Programs treat memory as a place to store data and as a way to refer back to that data later. At runtime, programs constantly create, use, and discard data structures. Memory safety means: the program only reads and writes memory it actually owns, and only while that memory is valid. This section covers common failure modes, and then the memory allocation strategies that can make it easier to avoid them.

Memory bugs are dangerous because they break a basic assumption: that a piece of code is only reading and writing the memory it intended to use. When that assumption fails, the best case is a clean crash. The worse case is silent corruption: the program keeps running, but with incorrect data, incorrect control flow, or unexpected exposure of sensitive information.

Use after free happens when code keeps a pointer to heap memory, frees it, and then later reads or writes through the old pointer anyway. Sometimes this crashes immediately (for example if the memory was unmapped). More dangerously, it often does not crash: the allocator may have already reused that block for a different purpose, so the stale pointer now aliases a different object. That can cause "impossible" behavior, data corruption, or security vulnerabilities, because the program is now accidentally reading or writing the wrong thing.

Out of bounds write or read happens when code reads or writes past the end of an array or buffer. This can crash if it crosses into an unmapped or protected page, but it can also silently read unrelated data or corrupt nearby objects. Out-of-bounds reads can leak secrets (because you end up reading bytes that were never meant to be exposed). Out-of-bounds writes can corrupt control data (function pointers, return addresses, allocator metadata) and can sometimes be used by an attacker to take control of the program.

Null dereferencing happens when code tries to read or write through a pointer that has an address value of zero. On most modern systems, address zero is intentionally left unmapped in user space, so this causes an immediate crash (often reported as a segmentation fault). In some low-level contexts, address zero may be treated specially, or a bug might accidentally make it accessible, which can turn "it crashes" into "it behaves strangely".
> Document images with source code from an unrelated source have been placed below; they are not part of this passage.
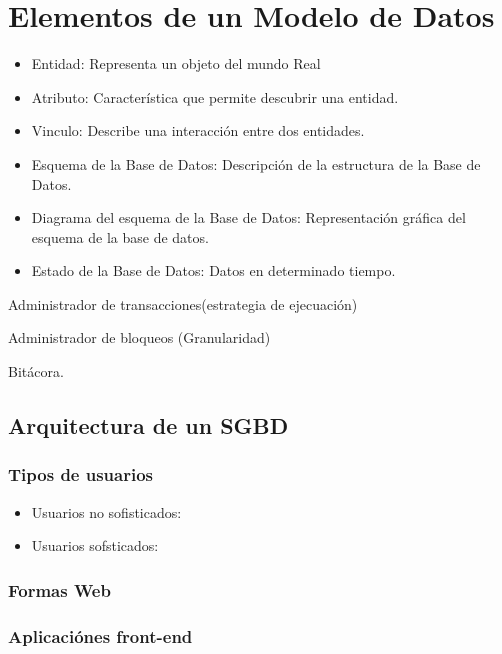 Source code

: \documentclass[12pt, fleqn]{report}                             %
\theoremstyle{break}                                            %
\begin{document}
\section{Elementos de un Modelo de Datos}
\begin{itemize}
	\item Entidad: Representa un objeto del mundo Real
	\item Atributo: Característica que permite descubrir una entidad.
	\item Vinculo: Describe una interacción entre dos entidades.
	\item Esquema de la Base de Datos: Descripción de la estructura de la Base de Datos.
	\item Diagrama del esquema de la Base de Datos: Representación gráfica del esquema de la base de datos.
	\item Estado de la Base de Datos: Datos en determinado tiempo.
\end{itemize}





    Administrador de transacciones(estrategia de ejecuación)

    Administrador de bloqueos (Granularidad)

    Bitácora.






    \subsection{Arquitectura de un SGBD}

		\subsubsection{Tipos de usuarios}
		\begin{itemize}
			\item Usuarios no sofisticados: 
			\item Usuarios sofsticados:
		\end{itemize}
		\subsubsection{Formas Web}
		\subsubsection{Aplicaciónes front-end}
\end{document}
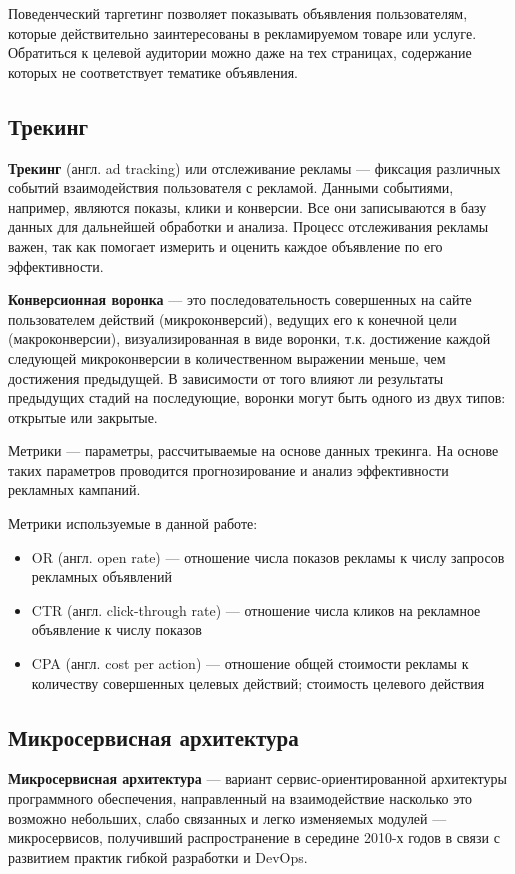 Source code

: \documentclass[times]{itmo-student-thesis}
\begin{document}
Поведенческий таргетинг позволяет показывать объявления пользователям, которые действительно заинтересованы в рекламируемом товаре или услуге. Обратиться к целевой аудитории можно даже на тех страницах, содержание которых не соответствует тематике объявления.

\subsection{Трекинг}

\textbf{Трекинг} (англ. ad tracking) или отслеживание рекламы — фиксация различных событий взаимодействия пользователя с рекламой. Данными событиями, например, являются показы, клики и конверсии. Все они записываются в базу данных для дальнейшей обработки и анализа. Процесс отслеживания рекламы важен, так как помогает измерить и оценить каждое объявление по его эффективности.

\textbf{Конверсионная воронка}  — это последовательность совершенных на сайте пользователем действий (микроконверсий), ведущих его к конечной цели (макроконверсии), визуализированная в виде воронки, т.к. достижение каждой следующей микроконверсии в количественном выражении меньше, чем достижения предыдущей. В зависимости от того влияют ли результаты предыдущих стадий на последующие, воронки могут быть одного из двух типов: открытые или закрытые.

Метрики — параметры, рассчитываемые на основе данных трекинга. На основе таких параметров проводится прогнозирование и анализ эффективности рекламных кампаний. 

Метрики используемые в данной работе:
\begin{itemize}
\item OR (англ. open rate) — отношение числа показов рекламы к числу запросов рекламных объявлений
\item CTR (англ. click-through rate) — отношение числа кликов на рекламное объявление к числу показов
\item CPA (англ. cost per action) — отношение общей стоимости рекламы к количеству совершенных целевых действий; стоимость целевого действия
\end{itemize}

\subsection{Микросервисная архитектура}

\textbf{Микросервисная архитектура} — вариант сервис-ориентированной архитектуры программного обеспечения, направленный на взаимодействие насколько это возможно небольших, слабо связанных и легко изменяемых модулей — микросервисов, получивший распространение в середине 2010-х годов в связи с развитием практик гибкой разработки и DevOps.
\end{document}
Memory leaks happen when the program allocates heap memory but never frees it, and also loses the last reference to it. That memory stays reserved for the process even though the program can no longer use it. It's not really a memory vulnerability, and in short-lived programs this may not matter much because the OS reclaims memory when the process exits. But in long-running programs, leaks accumulate: memory usage grows, performance can drop, swapping can occur, and the process can eventually be killed for using too much memory.
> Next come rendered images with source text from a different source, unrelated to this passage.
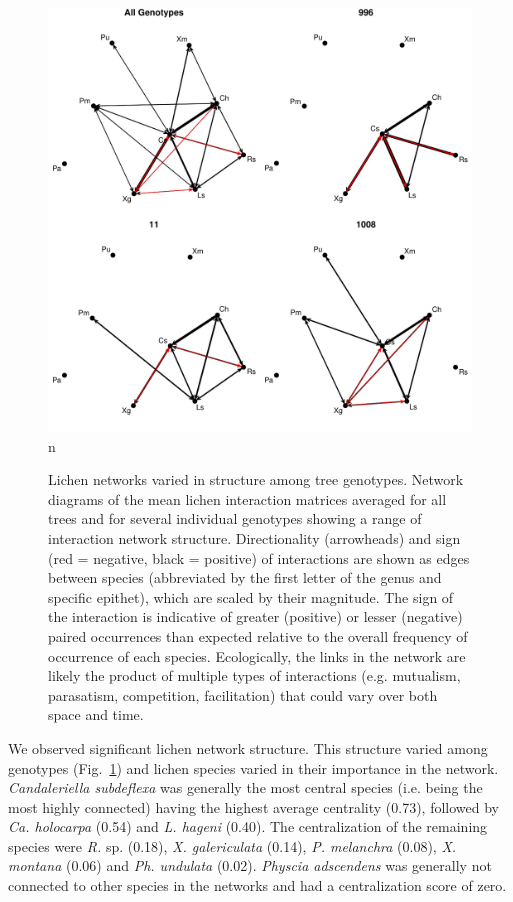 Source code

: \documentclass[9pt,twocolumn,twoside,lineno]{pnas-new}
\begin{document}
{\begin{figure}[ht]
\centering
\includegraphics[width=\linewidth]{cn_onc.pdf}n
\caption{Lichen networks varied in structure among tree
  genotypes. Network diagrams of the mean lichen interaction matrices
  averaged for all trees and for several individual genotypes showing
  a range of interaction network structure. Directionality
  (arrowheads) and sign (red = negative, black = positive) of
  interactions are shown as edges between species (abbreviated by the
  first letter of the genus and specific epithet), which are scaled by
  their magnitude. The sign of the interaction is indicative of
  greater (positive) or lesser (negative) paired occurrences than
  expected relative to the overall frequency of occurrence of each
  species. Ecologically, the links in the network are likely the
  product of multiple types of interactions (e.g. mutualism,
  parasatism, competition, facilitation) that could vary over both
  space and time.}
\label{fig:geno_nets}
\end{figure}


We observed significant lichen network structure. This structure
varied among genotypes (Fig.~\ref{fig:geno_nets}) and lichen species
varied in their importance in the network. \textit{Candaleriella
  subdeflexa} was generally the most central species (i.e. being the
most highly connected) having the highest average centrality (0.73),
followed by \textit{Ca. holocarpa} (0.54) and \textit{L. hageni}
(0.40). The centralization of the remaining species were \textit{R.}
sp. (0.18), \textit{X. galericulata} (0.14), \textit{P. melanchra}
(0.08), \textit{X. montana} (0.06) and \textit{Ph. undulata}
(0.02). \textit{Physcia adscendens} was generally not connected to
other species in the networks and had a centralization score of zero.

}
\end{document}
Not all bugs are "memory bugs", but many non-memory bugs can still lead to memory safety problems or memory exhaustion. The common pattern is that logic errors or resource-management errors cause the program to compute wrong sizes, skip checks, or get stuck holding resources indefinitely.

"Allocation" is how a program obtains memory for its data structures. Different parts of memory have different allocation rules and different performance characteristics. The more complicated your allocation strategy is, the more opportunities you create for using memory after it stopped being valid, or for simply losing track of it. A good default is to choose the simplest model that fits the data.

Static memory (the one used for global and static variables) exists for the entire lifetime of the program and it's the simplest to manage. It is there when the program starts and it is still there when the program ends. Because you do not repeatedly create and destroy it at runtime, there is no "did we free it too early" and no "did we forget to free it". The tradeoff is flexibility: you can’t easily size it based on runtime input.

Stack memory is a good fit for short-lived working data. When a function runs, it has space for local variables and temporaries, and when the function returns that space is reclaimed automatically. This makes lifetime rules clear and reduces cleanup mistakes. The tradeoff is its limited lifetime: stack memory is only valid while the function (or scope) that created it is active. When the function returns, that space can be reused immediately by later calls. The stack also has a size limit, so very deep call chains (or huge local buffers) can overflow it.

Heap allocation has more overhead than stack allocation because someone must track which heap blocks are in use, how big they are, and where free space exists.

A common interface for heap allocation is:

A lot of performance problems and bugs come from making many small allocations on the heap and trying to keep track of all of them. A common improvement is to group allocations so lifetimes become simpler and more structured. Instead of "allocate and free each object independently", if many objects are supposed to have the same lifetime, allocate them together and free them together. A common implementation of this is the arena allocator: you allocate many related objects from one big chunk, then release them all at once when you don't need them anymore. This reduces the number of individual frees, reduces fragmentation, and makes it harder to leak memory by forgetting to free a single object, because cleanup happens at the group level.